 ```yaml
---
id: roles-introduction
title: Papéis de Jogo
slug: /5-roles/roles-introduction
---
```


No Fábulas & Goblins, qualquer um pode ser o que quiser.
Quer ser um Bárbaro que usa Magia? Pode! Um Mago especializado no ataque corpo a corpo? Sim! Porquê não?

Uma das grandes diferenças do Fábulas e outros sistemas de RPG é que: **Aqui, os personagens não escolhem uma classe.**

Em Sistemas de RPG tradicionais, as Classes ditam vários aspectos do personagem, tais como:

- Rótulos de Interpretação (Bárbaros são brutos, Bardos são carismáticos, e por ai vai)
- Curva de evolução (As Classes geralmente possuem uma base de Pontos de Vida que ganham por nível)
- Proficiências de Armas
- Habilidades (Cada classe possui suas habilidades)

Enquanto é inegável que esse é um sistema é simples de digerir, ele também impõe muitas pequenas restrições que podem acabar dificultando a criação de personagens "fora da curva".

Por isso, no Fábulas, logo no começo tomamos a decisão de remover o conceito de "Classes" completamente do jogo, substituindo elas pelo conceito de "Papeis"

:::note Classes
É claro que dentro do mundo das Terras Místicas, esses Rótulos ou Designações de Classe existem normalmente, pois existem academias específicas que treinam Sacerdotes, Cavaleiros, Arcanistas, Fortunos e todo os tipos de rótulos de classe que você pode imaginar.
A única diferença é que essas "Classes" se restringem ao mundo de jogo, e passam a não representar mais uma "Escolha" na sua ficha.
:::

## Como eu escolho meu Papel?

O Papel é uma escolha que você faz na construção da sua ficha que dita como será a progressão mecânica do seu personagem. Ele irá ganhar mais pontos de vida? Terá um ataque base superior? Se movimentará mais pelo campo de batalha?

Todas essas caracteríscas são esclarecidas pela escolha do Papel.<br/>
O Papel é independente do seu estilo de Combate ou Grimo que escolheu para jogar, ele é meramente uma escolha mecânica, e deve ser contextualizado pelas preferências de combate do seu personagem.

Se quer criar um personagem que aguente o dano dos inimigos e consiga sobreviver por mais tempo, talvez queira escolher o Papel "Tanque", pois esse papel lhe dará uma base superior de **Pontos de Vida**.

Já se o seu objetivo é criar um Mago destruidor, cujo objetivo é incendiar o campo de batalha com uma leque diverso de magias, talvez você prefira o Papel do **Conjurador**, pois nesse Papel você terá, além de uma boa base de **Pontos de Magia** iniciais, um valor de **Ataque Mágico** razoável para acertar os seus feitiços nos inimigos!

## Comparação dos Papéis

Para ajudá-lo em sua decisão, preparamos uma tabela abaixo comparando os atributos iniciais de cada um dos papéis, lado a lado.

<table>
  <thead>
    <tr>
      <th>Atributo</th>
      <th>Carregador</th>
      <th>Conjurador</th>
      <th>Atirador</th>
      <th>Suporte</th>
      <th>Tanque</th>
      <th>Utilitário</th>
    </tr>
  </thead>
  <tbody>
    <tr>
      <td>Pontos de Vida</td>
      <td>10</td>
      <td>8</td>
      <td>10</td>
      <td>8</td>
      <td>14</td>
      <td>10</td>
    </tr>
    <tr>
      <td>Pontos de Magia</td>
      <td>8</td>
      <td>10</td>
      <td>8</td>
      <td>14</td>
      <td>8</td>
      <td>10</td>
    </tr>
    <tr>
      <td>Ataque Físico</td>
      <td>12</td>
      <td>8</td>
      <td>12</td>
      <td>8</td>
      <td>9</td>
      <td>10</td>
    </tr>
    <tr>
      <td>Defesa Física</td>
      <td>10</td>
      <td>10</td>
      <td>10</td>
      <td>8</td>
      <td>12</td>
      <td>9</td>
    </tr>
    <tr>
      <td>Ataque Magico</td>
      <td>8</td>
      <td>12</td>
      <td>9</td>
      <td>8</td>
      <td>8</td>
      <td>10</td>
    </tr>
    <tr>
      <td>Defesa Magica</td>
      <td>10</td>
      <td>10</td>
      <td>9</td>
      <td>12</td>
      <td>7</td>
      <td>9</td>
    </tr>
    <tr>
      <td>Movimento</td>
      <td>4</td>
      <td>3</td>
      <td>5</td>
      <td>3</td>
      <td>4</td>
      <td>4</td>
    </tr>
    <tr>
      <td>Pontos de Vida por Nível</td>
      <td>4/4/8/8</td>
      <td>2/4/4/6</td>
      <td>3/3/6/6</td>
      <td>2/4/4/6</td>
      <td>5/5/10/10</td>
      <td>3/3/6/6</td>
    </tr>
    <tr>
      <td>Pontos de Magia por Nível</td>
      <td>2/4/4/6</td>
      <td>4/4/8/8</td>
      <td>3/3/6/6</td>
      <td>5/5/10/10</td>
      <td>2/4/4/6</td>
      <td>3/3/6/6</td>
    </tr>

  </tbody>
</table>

◆ ◆ ◆ ◆ ◆ ◆ ◆

For the listing above, identify each line bearing "Defesa".

      <td>Defesa Física</td>
      <td>Defesa Magica</td>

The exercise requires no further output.